# jar-Datei stellt Umlaute nicht dar



## Schwammi1000 (24. Nov 2011)

Hallo Leute,

ich habe ein Problem mit Umlauten in meiner Java-Applikation. Ich arbeite mit Netbeans 7.0. Ich lese aus einer Textdatei Daten aus und stelle sie dann in der GUI dar (bspw. in einer JComboBox oder dem JLabel). Wenn ich das Programm von Netbeans aus starte funktioniert das einwandfrei. Wenn ich jedoch die ausführbare jar-Datei ausführe, werden die Zeichen falsch dargestellt. 
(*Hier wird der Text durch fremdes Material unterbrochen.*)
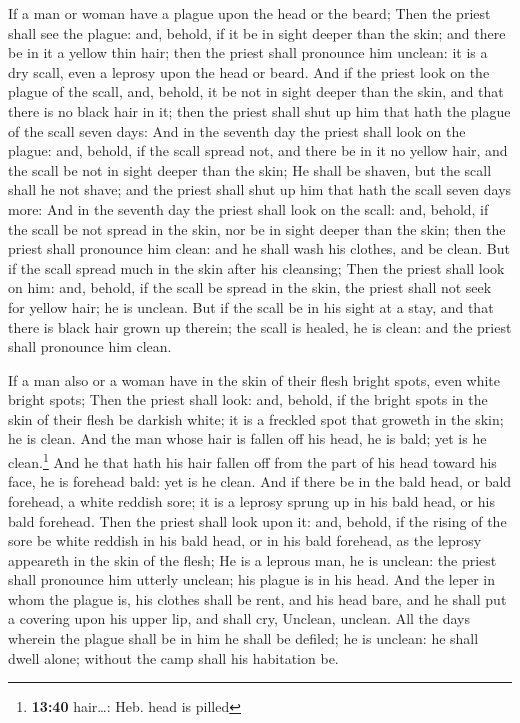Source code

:  If a man or woman have a plague upon the head or the
beard;  Then the priest shall see the plague: and,
behold, if it be in sight deeper than the skin; and there be in it a
yellow thin hair; then the priest shall pronounce him unclean: it is a
dry scall, even a leprosy upon the head or beard.  And if
the priest look on the plague of the scall, and, behold, it be not in
sight deeper than the skin, and that there is no black hair in it; then
the priest shall shut up him that hath the plague of the scall seven
days:  And in the seventh day the priest shall look on
the plague: and, behold, if the scall spread not, and there be in it no
yellow hair, and the scall be not in sight deeper than the skin;
 He shall be shaven, but the scall shall he not shave;
and the priest shall shut up him that hath the scall seven days more:
 And in the seventh day the priest shall look on the
scall: and, behold, if the scall be not spread in the skin, nor be in
sight deeper than the skin; then the priest shall pronounce him clean:
and he shall wash his clothes, and be clean.  But if the
scall spread much in the skin after his cleansing;  Then
the priest shall look on him: and, behold, if the scall be spread in the
skin, the priest shall not seek for yellow hair; he is unclean.
 But if the scall be in his sight at a stay, and that
there is black hair grown up therein; the scall is healed, he is clean:
and the priest shall pronounce him clean.

 If a man also or a woman have in the skin of their flesh
bright spots, even white bright spots;  Then the priest
shall look: and, behold, if the bright spots in the skin of their flesh
be darkish white; it is a freckled spot that groweth in the skin; he is
clean.  And the man whose hair is fallen off his head, he
is bald; yet is he clean.\footnote{\textbf{13:40} hair\ldots: Heb. head
  is pilled}  And he that hath his hair fallen off from
the part of his head toward his face, he is forehead bald: yet is he
clean.  And if there be in the bald head, or bald
forehead, a white reddish sore; it is a leprosy sprung up in his bald
head, or his bald forehead.  Then the priest shall look
upon it: and, behold, if the rising of the sore be white reddish in his
bald head, or in his bald forehead, as the leprosy appeareth in the skin
of the flesh;  He is a leprous man, he is unclean: the
priest shall pronounce him utterly unclean; his plague is in his head.
 And the leper in whom the plague is, his clothes shall
be rent, and his head bare, and he shall put a covering upon his upper
lip, and shall cry, Unclean, unclean.  All the days
wherein the plague shall be in him he shall be defiled; he is unclean:
he shall dwell alone; without the camp shall his habitation be.

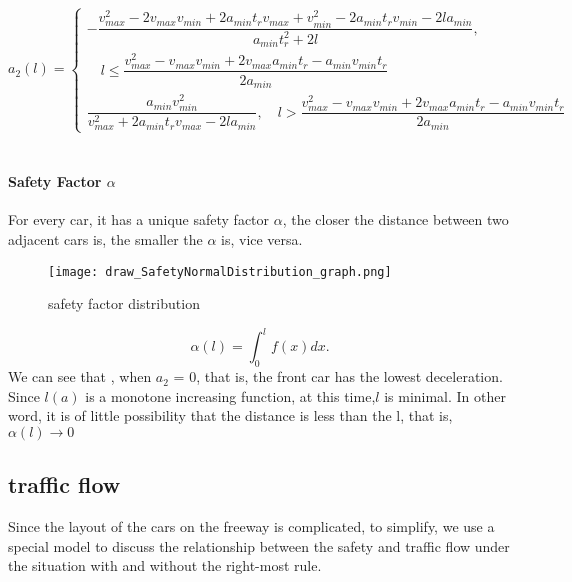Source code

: \[ a_2(l) = \begin{cases}
-\dfrac{v_{max}^2 - 2v_{max}v_{min} + 2a_{min}t_rv_{max} + v_{min}^2 - 2a_{min}t_rv_{min} - 2la_{min}}{a_{min}t_r^2 + 2l}, 
\\

\quad l \leq \dfrac{v_{max}^2 - v_{max}v_{min} + 2v_{max}a_{min}t_r - a_{min} v_{min}t_r}{2a_{min}}\\
\dfrac{a_{min}v_{min}^2}{v_{max}^2 + 2a_{min}t_rv_{max} - 2la_{min}}, \quad  l > \dfrac{v_{max}^2 - v_{max}v_{min} + 2v_{max}a_{min}t_r - a_{min} v_{min}t_r}{2a_{min}}
\end{cases}\]
\\
\paragraph{Safety Factor $\alpha$}
For every car, it has a unique safety factor $\alpha$, the closer the distance between two adjacent cars is, the smaller the $\alpha$ is, vice versa.\\
\begin{figure}[h]
\small
\centering
\texttt{[image: draw\_SafetyNormalDistribution\_graph.png]}
\caption{safety factor distribution} \label{fig::safety factor distribution}
\end{figure}
\begin{displaymath}
\alpha(l) = \int_{0}^{l} f(x) dx.
\end{displaymath}
We can see that , when $a_2$ = 0, that is, the front car has the lowest deceleration. Since $l(a)$ is a monotone increasing function, at this time,$l$ is minimal. In other word, it is of little possibility that the distance is less than the l, that is, $\alpha(l) \rightarrow 0$                     

\subsection{traffic flow}
Since the layout of the cars on the freeway is complicated, to simplify, we use a special model to discuss the relationship between the safety and traffic flow under the situation with and without the right-most rule.
\\
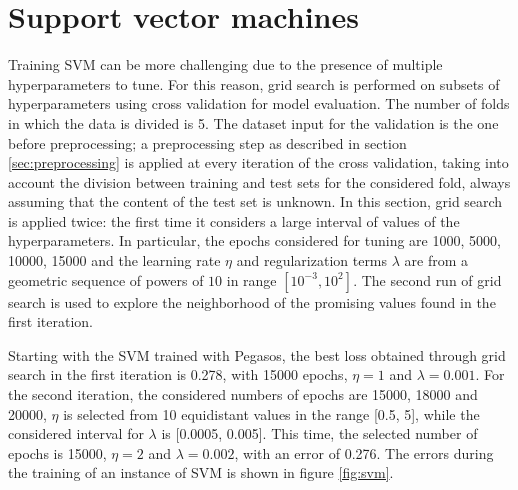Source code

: \documentclass{article}
\begin{document}
\section{Support vector machines}
Training SVM can be more challenging due to the presence of multiple hyperparameters to tune.
For this reason, grid search is performed on subsets of hyperparameters using cross validation for model evaluation. The number of folds in which the data is divided is 5. 
The dataset input for the validation is the one before preprocessing; a preprocessing step as described in section \ref{sec:preprocessing} is applied at every iteration of the cross validation, taking into account the division between training and test sets for the considered fold, always assuming that the content of the test set is unknown. 
In this section, grid search is applied twice: the first time it considers a large interval of values of the hyperparameters. In particular, the epochs considered for tuning are 1000, 5000, 10000, 15000 and the learning rate $\eta$ and regularization terms $\lambda$ are from a geometric sequence of powers of $10$ in range $[10^{-3}, 10^2]$. 
The second run of grid search is used to explore the neighborhood of the promising values found in the first iteration.

Starting with the SVM trained with Pegasos, the best loss obtained through grid search in the first iteration is 0.278, with 15000 epochs, $\eta=1$ and $\lambda=0.001$. 
For the second iteration, the considered numbers of epochs are 15000, 18000 and 20000, $\eta$ is selected from 10 equidistant values in the range [0.5, 5], while the considered interval for $\lambda$ is [0.0005, 0.005]. 
This time, the selected number of epochs is 15000, $\eta=2$ and $\lambda=0.002$, with an error of 0.276. The errors during the training of an instance of SVM is shown in figure \ref{fig:svm}.
\end{document}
Ich hab mir die Textdateien mit einem HexViewer angesehen. Ich glaube das es sich um UTF-8 handelt, da bin ich aber nicht so Sattelfest

So steht es in den Textdateien:
ü...C3 BC
ä...C3 A4
ö...C3 B6
ß...C3 9F

Ich hoffe mir kann jemand helfen.

mfg
Markus


----------



## timbeau (24. Nov 2011)

Achte darauf, dass sämtliche Textdateien mit UTF-8 erstellt und gelesen werden.


----------



## Schwammi1000 (24. Nov 2011)

Kurz nach dem Eröffnen des Themas habe ich dann eine neue Idee gehabt. Ich habe eine gespeicherte Datei von Netbeans angesehen und eine die von der jar-Datei gespeichert wurde. Hier wurde jetzt der Unterschied klar.

Netbeans speichert in UTF-8:
ü...C3 BC etc.

jar-Datei speichert in ISO 8859-15:
ü...FC

Das heißt Netbeans hat die von jar gespeicherten Dateien nicht lesen können und umgekehrt. 
Die eigenen Dateiern konnten jedoch richtig gelesen werden.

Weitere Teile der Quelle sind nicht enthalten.